According to him, a troubling number of Nigerian MSMEs are unknowingly building reputations that may prevent them from securing the capital required to scale their businesses.
“Credit health is no longer just a financial record it’s your business passport,” Adelekan said. “It tells lenders whether to open the door or keep it shut. Unfortunately, many MSMEs don’t realise that how they borrow today determines whether they can grow tomorrow.”
Adelekan pointed to a widespread trend among borrowers particularly within the digital lending space where individuals already in debt resort to borrowing from multiple loan apps to stay afloat.
This revolving-door behaviour, he warned, leaves behind a trail of defaults that damages the borrower’s creditworthiness and is now being tracked more seriously by formal lending institutions.
“Most licensed lenders, including fintechs and banks, rely on credit reports from CBN-licensed bureaus before making loan decisions,” he said. “Once you’re flagged for defaulting even just once your chances of securing another loan, especially at favourable interest rates or reasonable terms, drop drastically.”
He revealed that his company, Kwikpay Credit, receives over 1,000 loan applications daily, but approximately 40% of those are disqualified due to poor credit histories—an alarming figure he believes reflects deeper structural issues in Nigeria’s MSME financing ecosystem.
“Poor repayment behaviour isn’t just a bad habit; it’s a growth inhibitor,” Adelekan said. “For MSMEs, where liquidity is already thin and capital access limited, maintaining a clean credit profile is critical not optional. Without it, your business struggles to raise funding, expand, or even negotiate interest rates.”
He emphasised that while MSMEs play a vital role in Nigeria’s economy contributing over 48% to GDP and employing millions their long-term viability is increasingly tied to how well they manage credit.
Adelekan also highlighted the evolving role of technology in modern lending practices. Unlike in the past where access to credit was largely collateral-based, today’s lenders spanning traditional banks, cooperatives, and fintech platforms are adopting data-driven models to assess borrower risk.
“Loan decisions now factor in behavioural patterns repayment history, number of open loans, frequency of defaults and even alternative data like income patterns and employment status,” he explained. “Credit scoring has become smarter, and it’s now harder to hide bad behaviour.”
In response to the growing concern, Adelekan announced that Kwikpay Credit is launching a new product aimed at helping borrowers restore their credit health.
The solution will offer incentives for customers to resolve past defaults, while integrating financial literacy tools to promote better borrowing behaviour.

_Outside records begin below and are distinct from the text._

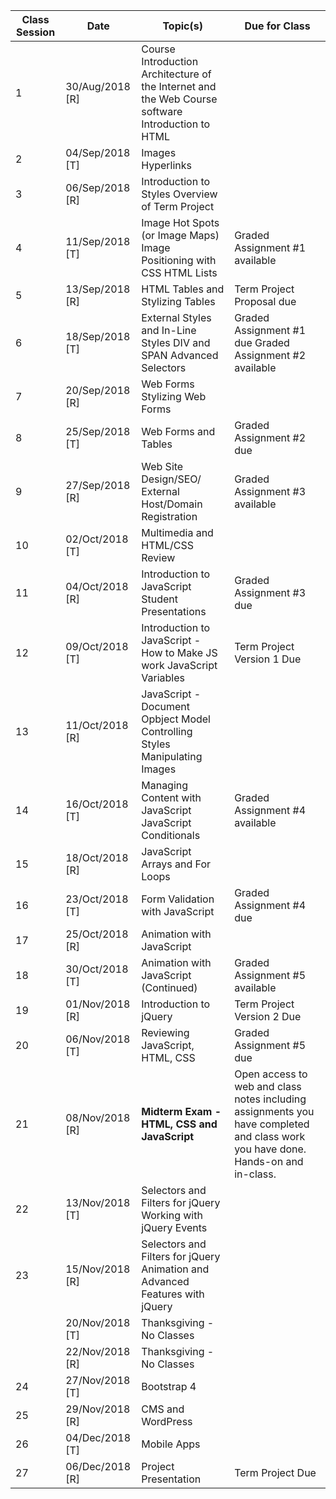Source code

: | **Class   Session** | **Date**         | **Topic(s)**                                                 | **Due   for Class**                                          |
| ------------------- | ---------------- | ------------------------------------------------------------ | ------------------------------------------------------------ |
| 1                   | 30/Aug/2018  [R] | Course Introduction    Architecture of the Internet and the Web    Course software    Introduction to HTML |                                                              |
| 2                   | 04/Sep/2018  [T] | Images   Hyperlinks                                          |                                                              |
| 3                   | 06/Sep/2018  [R] | Introduction to Styles    Overview of Term Project           |                                                              |
| 4                   | 11/Sep/2018  [T] | Image Hot   Spots (or Image Maps)    Image Positioning with CSS    HTML Lists | Graded   Assignment #1 available                             |
| 5                   | 13/Sep/2018  [R] | HTML Tables and Stylizing Tables                             | Term Project Proposal due                                    |
| 6                   | 18/Sep/2018  [T] | External   Styles and In-Line Styles    DIV and SPAN    Advanced Selectors | Graded   Assignment #1 due    Graded Assignment #2 available |
| 7                   | 20/Sep/2018  [R] | Web Forms    Stylizing Web Forms                             |                                                              |
| 8                   | 25/Sep/2018  [T] | Web Forms and   Tables                                       | Graded   Assignment #2 due                                   |
| 9                   | 27/Sep/2018  [R] | Web Site Design/SEO/ External Host/Domain Registration       | Graded Assignment #3 available                               |
| 10                  | 02/Oct/2018  [T] | Multimedia and   HTML/CSS Review                             |                                                              |
| 11                  | 04/Oct/2018  [R] | Introduction to JavaScript    Student Presentations          | Graded Assignment #3 due                                     |
| 12                  | 09/Oct/2018  [T] | Introduction   to JavaScript - How to Make JS work    JavaScript Variables | Term Project   Version 1 Due                                 |
| 13                  | 11/Oct/2018  [R] | JavaScript - Document Opbject Model    Controlling Styles    Manipulating Images |                                                              |
| 14                  | 16/Oct/2018  [T] | Managing   Content with JavaScript    JavaScript Conditionals | Graded   Assignment #4 available                             |
| 15                  | 18/Oct/2018  [R] | JavaScript Arrays and For Loops                              |                                                              |
| 16                  | 23/Oct/2018  [T] | Form   Validation with JavaScript                            | Graded   Assignment #4 due                                   |
| 17                  | 25/Oct/2018  [R] | Animation with JavaScript                                    |                                                              |
| 18                  | 30/Oct/2018  [T] | Animation with   JavaScript (Continued)                      | Graded   Assignment #5 available                             |
| 19                  | 01/Nov/2018  [R] | Introduction to jQuery                                       | Term Project Version 2 Due                                   |
| 20                  | 06/Nov/2018  [T] | Reviewing   JavaScript, HTML, CSS                            | Graded   Assignment #5 due                                   |
| 21                  | 08/Nov/2018  [R] | **Midterm Exam - HTML, CSS and JavaScript**                  | Open access to web and class notes including assignments you   have completed and class work you have done. Hands-on and in-class. |
| 22                  | 13/Nov/2018  [T] | Selectors and   Filters for jQuery   Working with   jQuery Events |                                                              |
| 23                  | 15/Nov/2018  [R] | Selectors and Filters for jQuery   Animation and Advanced Features with jQuery |                                                              |
|                     | 20/Nov/2018  [T] | Thanksgiving - No Classes                                    |                                                              |
|                     | 22/Nov/2018  [R] | Thanksgiving  - No Classes                                   |                                                              |
| 24                  | 27/Nov/2018  [T] | Bootstrap 4                                                  |                                                              |
| 25                  | 29/Nov/2018  [R] | CMS and WordPress                                            |                                                              |
| 26                  | 04/Dec/2018  [T] | Mobile Apps                                                  |                                                              |
| 27                  | 06/Dec/2018  [R] | Project Presentation                                         | Term Project Due                                             |

    
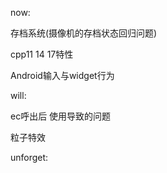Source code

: now:

存档系统(摄像机的存档状态回归问题)

cpp11 14 17特性

Android输入与widget行为

will:

ec呼出后 使用导致的问题

粒子特效

unforget:

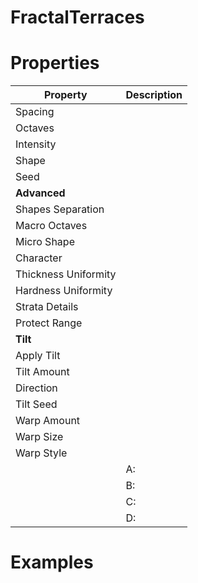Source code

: # FractalTerraces


# Properties


| Property | Description| 
| -------- | -----------|
| Spacing |  |
| Octaves |  |
| Intensity |  |
| Shape |  |
| Seed |  |
| **Advanced** |  |
| Shapes Separation |  |
| Macro Octaves |  |
| Micro Shape |  |
| Character |  |
| Thickness Uniformity |  |
| Hardness Uniformity |  |
| Strata Details |  |
| Protect Range |  |
| **Tilt** |  |
| Apply Tilt |  |
| Tilt Amount |  |
| Direction |  |
| Tilt Seed |  |
| Warp Amount |  |
| Warp Size |  |
| Warp Style |  |
| | A: <desc> |
| | B: <desc> |
| | C: <desc> |
| | D: <desc> |




# Examples
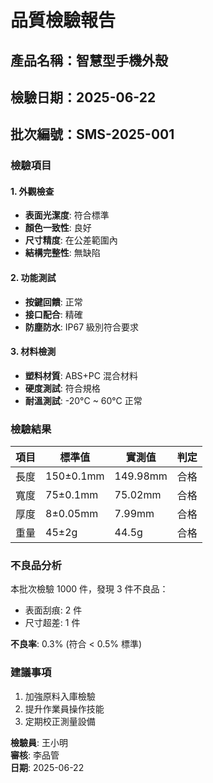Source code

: # 品質檢驗報告

## 產品名稱：智慧型手機外殼
## 檢驗日期：2025-06-22
## 批次編號：SMS-2025-001

### 檢驗項目

#### 1. 外觀檢查
- **表面光潔度**: 符合標準
- **顏色一致性**: 良好
- **尺寸精度**: 在公差範圍內
- **結構完整性**: 無缺陷

#### 2. 功能測試
- **按鍵回饋**: 正常
- **接口配合**: 精確
- **防塵防水**: IP67 級別符合要求

#### 3. 材料檢測
- **塑料材質**: ABS+PC 混合材料
- **硬度測試**: 符合規格
- **耐溫測試**: -20°C ~ 60°C 正常

### 檢驗結果

| 項目 | 標準值 | 實測值 | 判定 |
|------|--------|--------|------|
| 長度 | 150±0.1mm | 149.98mm | 合格 |
| 寬度 | 75±0.1mm | 75.02mm | 合格 |
| 厚度 | 8±0.05mm | 7.99mm | 合格 |
| 重量 | 45±2g | 44.5g | 合格 |

### 不良品分析
本批次檢驗 1000 件，發現 3 件不良品：
- 表面刮痕: 2 件
- 尺寸超差: 1 件

**不良率**: 0.3% (符合 < 0.5% 標準)

### 建議事項
1. 加強原料入庫檢驗
2. 提升作業員操作技能
3. 定期校正測量設備

**檢驗員**: 王小明  
**審核**: 李品管  
**日期**: 2025-06-22
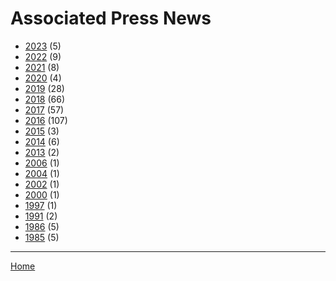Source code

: # Associated Press News

  * [2023](./associated-press-news-2023.md) (5)
  * [2022](./associated-press-news-2022.md) (9)
  * [2021](./associated-press-news-2021.md) (8)
  * [2020](./associated-press-news-2020.md) (4)
  * [2019](./associated-press-news-2019.md) (28)
  * [2018](./associated-press-news-2018.md) (66)
  * [2017](./associated-press-news-2017.md) (57)
  * [2016](./associated-press-news-2016.md) (107)
  * [2015](./associated-press-news-2015.md) (3)
  * [2014](./associated-press-news-2014.md) (6)
  * [2013](./associated-press-news-2013.md) (2)
  * [2006](./associated-press-news-2006.md) (1)
  * [2004](./associated-press-news-2004.md) (1)
  * [2002](./associated-press-news-2002.md) (1)
  * [2000](./associated-press-news-2000.md) (1)
  * [1997](./associated-press-news-1997.md) (1)
  * [1991](./associated-press-news-1991.md) (2)
  * [1986](./associated-press-news-1986.md) (5)
  * [1985](./associated-press-news-1985.md) (5)

----

[Home](../index.md)
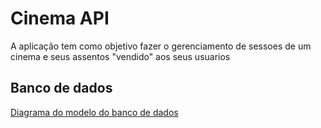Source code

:# Cinema API
A aplicação tem como objetivo fazer o gerenciamento de sessoes de um cinema e seus assentos "vendido" aos seus usuarios 

## Banco de dados
[Diagrama do modelo do banco de dados](https://drive.google.com/file/d/154Q0f9_FaRoO67x2zrcAglLPNgMeau41/view?usp=sharing)
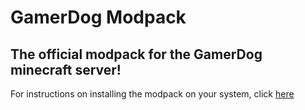 # GamerDog Modpack
## The official modpack for the GamerDog minecraft server!
For instructions on installing the modpack on your system, click [here](https://github.com/TheGamerCanine/GamerDog-Modpack/wiki/Installation)
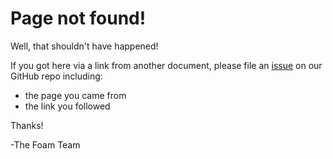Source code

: # Page not found!

Well, that shouldn't have happened!

If you got here via a link from another document, please file an [issue](https://github.com/foambubble/foam/issues) on our GitHub repo including:
- the page you came from
- the link you followed

Thanks!

-The Foam Team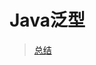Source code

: # Java泛型

> [总结](https://github.com/Kuangcp/Note/blob/master/Java/AdvancedLearning/JavaGenerics.md)
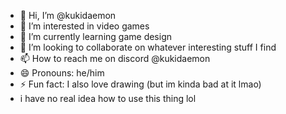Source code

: - 👋 Hi, I’m @kukidaemon
- 👀 I’m interested in video games
- 🌱 I’m currently learning game design
- 💞️ I’m looking to collaborate on whatever interesting stuff I find
- 📫 How to reach me on discord @kukidaemon
- 😄 Pronouns: he/him
- ⚡ Fun fact: I also love drawing (but im kinda bad at it lmao)
- i have no real idea how to use this thing lol
<!---
kukidaemon/kukidaemon is a ✨ special ✨ repository because its `README.md` (this file) appears on your GitHub profile.
You can click the Preview link to take a look at your changes.
--->
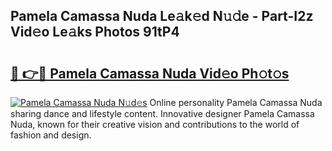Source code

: ## Pamela Camassa Nuda Le𝚊k𝚎d N𝚞𝚍e - Part-I2z Vid𝚎o Le𝚊ks Photos 91tP4

# <h2><a href="http://fbdjhvs.evod.top/?m=Pamela+Camassa+Nuda">🔗 👉🔴 Pamela Camassa Nuda Vid𝚎o Ph𝚘t𝚘s</a></h2>

[![Pamela Camassa Nuda N𝚞d𝚎s](https://i.imgur.com/8V9OHl7.gif)](http://fbdjhvs.evod.top/?m=Pamela+Camassa+Nuda)
Online personality Pamela Camassa Nuda sharing dance and lifestyle content. Innovative designer Pamela Camassa Nuda, known for their creative vision and contributions to the world of fashion and design. 
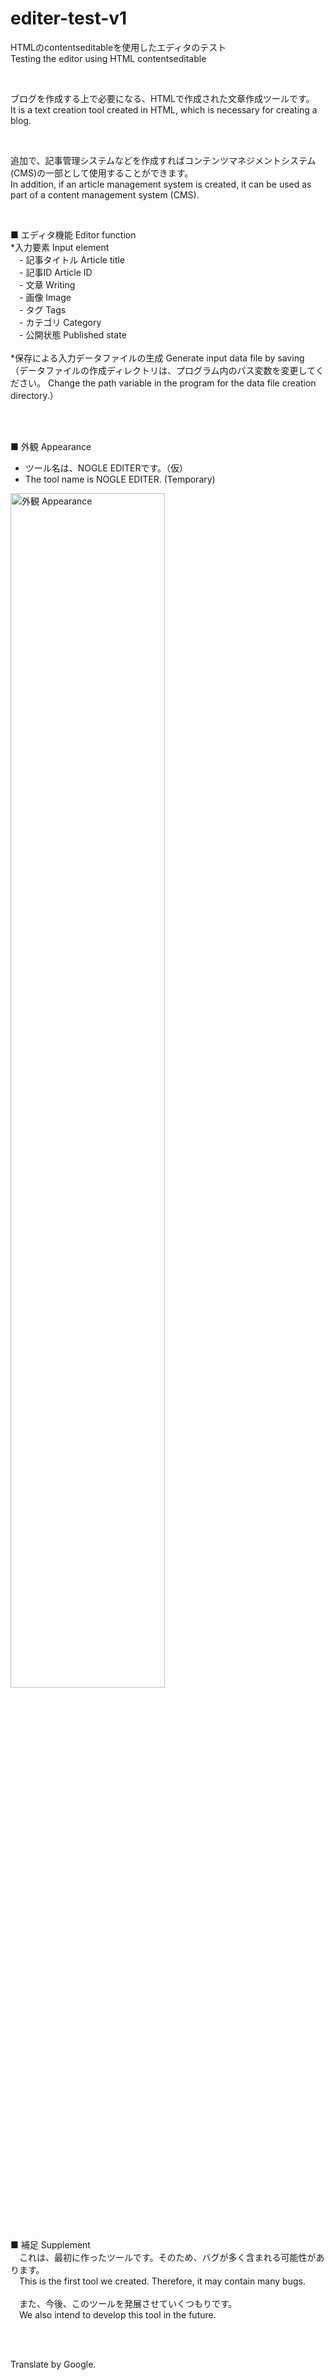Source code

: # editer-test-v1
HTMLのcontentseditableを使用したエディタのテスト<br>
Testing the editor using HTML contentseditable

<br>

ブログを作成する上で必要になる、HTMLで作成された文章作成ツールです。<br>
It is a text creation tool created in HTML, which is necessary for creating a blog.

<br>

追加で、記事管理システムなどを作成すればコンテンツマネジメントシステム(CMS)の一部として使用することができます。<br>
In addition, if an article management system is created, it can be used as part of a content management system (CMS).

<br>

■ エディタ機能 Editor function<br>
*入力要素 Input element<br>
&emsp;- 記事タイトル Article title<br>
&emsp;- 記事ID  Article ID<br>
&emsp;- 文章 Writing<br>
&emsp;- 画像 Image<br>
&emsp;- タグ Tags<br>
&emsp;- カテゴリ Category<br>
&emsp;- 公開状態 Published state<br>
<br>
*保存による入力データファイルの生成 Generate input data file by saving<br>
    （データファイルの作成ディレクトリは、プログラム内のパス変数を変更してください。 Change the path variable in the program for the data file creation directory.）

<br><br>

■ 外観 Appearance
* ツール名は、NOGLE EDITERです。（仮）<br>
* The tool name is NOGLE EDITER. (Temporary)
<img src="https://media.noble-gleam.com/github/editer-test-v1.png" style="width:70%;" alt="外観 Appearance">

<br><br>

■ 補足 Supplement<br>
&emsp;これは、最初に作ったツールです。そのため、バグが多く含まれる可能性があります。<br>
&emsp;This is the first tool we created. Therefore, it may contain many bugs.
<br><br>
&emsp;また、今後、このツールを発展させていくつもりです。<br>
&emsp;We also intend to develop this tool in the future.

<br><br>

Translate by Google.
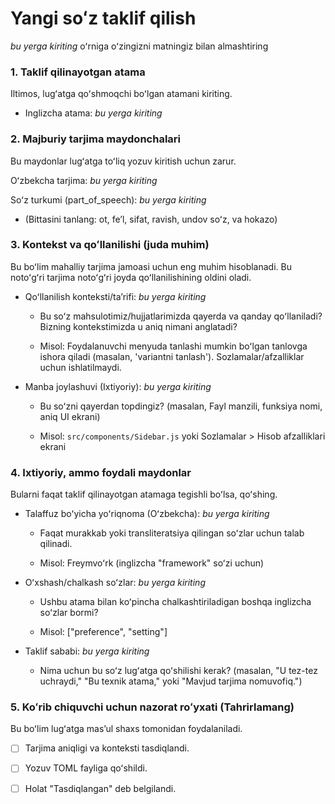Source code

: # Yangi soʻz taklif qilish

*bu yerga kiriting* oʻrniga oʻzingizni matningiz bilan almashtiring

### 1. Taklif qilinayotgan atama

Iltimos, lugʻatga qoʻshmoqchi boʻlgan atamani kiriting.

- Inglizcha atama: *bu yerga kiriting*

### 2. Majburiy tarjima maydonchalari

Bu maydonlar lugʻatga toʻliq yozuv kiritish uchun zarur.

Oʻzbekcha tarjima: *bu yerga kiriting*

Soʻz turkumi (part_of_speech): *bu yerga kiriting*

- (Bittasini tanlang: ot, feʼl, sifat, ravish, undov soʻz, va hokazo)

### 3. Kontekst va qoʻllanilishi (juda muhim)

Bu boʻlim mahalliy tarjima jamoasi uchun eng muhim hisoblanadi. Bu notoʻgʻri tarjima notoʻgʻri joyda qoʻllanilishining oldini oladi.

- Qoʻllanilish konteksti/taʼrifi: *bu yerga kiriting*

    - Bu soʻz mahsulotimiz/hujjatlarimizda qayerda va qanday qoʻllaniladi? Bizning kontekstimizda u aniq nimani anglatadi?

    - Misol: Foydalanuvchi menyuda tanlashi mumkin boʻlgan tanlovga ishora qiladi (masalan, 'variantni tanlash'). Sozlamalar/afzalliklar uchun ishlatilmaydi.

- Manba joylashuvi (Ixtiyoriy): *bu yerga kiriting*

    - Bu soʻzni qayerdan topdingiz? (masalan, Fayl manzili, funksiya nomi, aniq UI ekrani)

    - Misol: `src/components/Sidebar.js` yoki Sozlamalar > Hisob afzalliklari ekrani

### 4. Ixtiyoriy, ammo foydali maydonlar

Bularni faqat taklif qilinayotgan atamaga tegishli boʻlsa, qoʻshing.

- Talaffuz boʻyicha yoʻriqnoma (Oʻzbekcha): *bu yerga kiriting*

    - Faqat murakkab yoki transliteratsiya qilingan soʻzlar uchun talab qilinadi.

    - Misol: Freymvoʻrk (inglizcha "framework" soʻzi uchun)

- Oʻxshash/chalkash soʻzlar: *bu yerga kiriting*

    - Ushbu atama bilan koʻpincha chalkashtiriladigan boshqa inglizcha soʻzlar bormi?

    - Misol: ["preference", "setting"]

- Taklif sababi: *bu yerga kiriting*

    - Nima uchun bu soʻz lugʻatga qoʻshilishi kerak? (masalan, "U tez-tez uchraydi," "Bu texnik atama," yoki "Mavjud tarjima nomuvofiq.")

### 5. Koʻrib chiquvchi uchun nazorat roʻyxati (Tahrirlamang)

Bu boʻlim lugʻatga masʼul shaxs tomonidan foydalaniladi.

- [ ] Tarjima aniqligi va konteksti tasdiqlandi.

- [ ] Yozuv TOML fayliga qoʻshildi.

- [ ] Holat "Tasdiqlangan" deb belgilandi.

“We’re tying loan eligibility not only to repayment history but also to factors like educational background and job stability. Our goal is to reward responsible borrowers and help others get back on track,” he added.
Adelekan’s warning comes at a time when Nigeria’s MSMEs are grappling with rising inflation, currency volatility, and dwindling purchasing power all of which have heightened their dependence on short-term credit.
As financial institutions deepen their reliance on credit profiling, experts warn that without better awareness, education, and financial discipline, a large swath of small businesses may find themselves increasingly excluded from formal credit markets.
He called on MSMEs to treat creditworthiness as a key part of their business strategy and urged financial sector stakeholders to invest in credit education initiatives that will help business owners make informed borrowing decisions.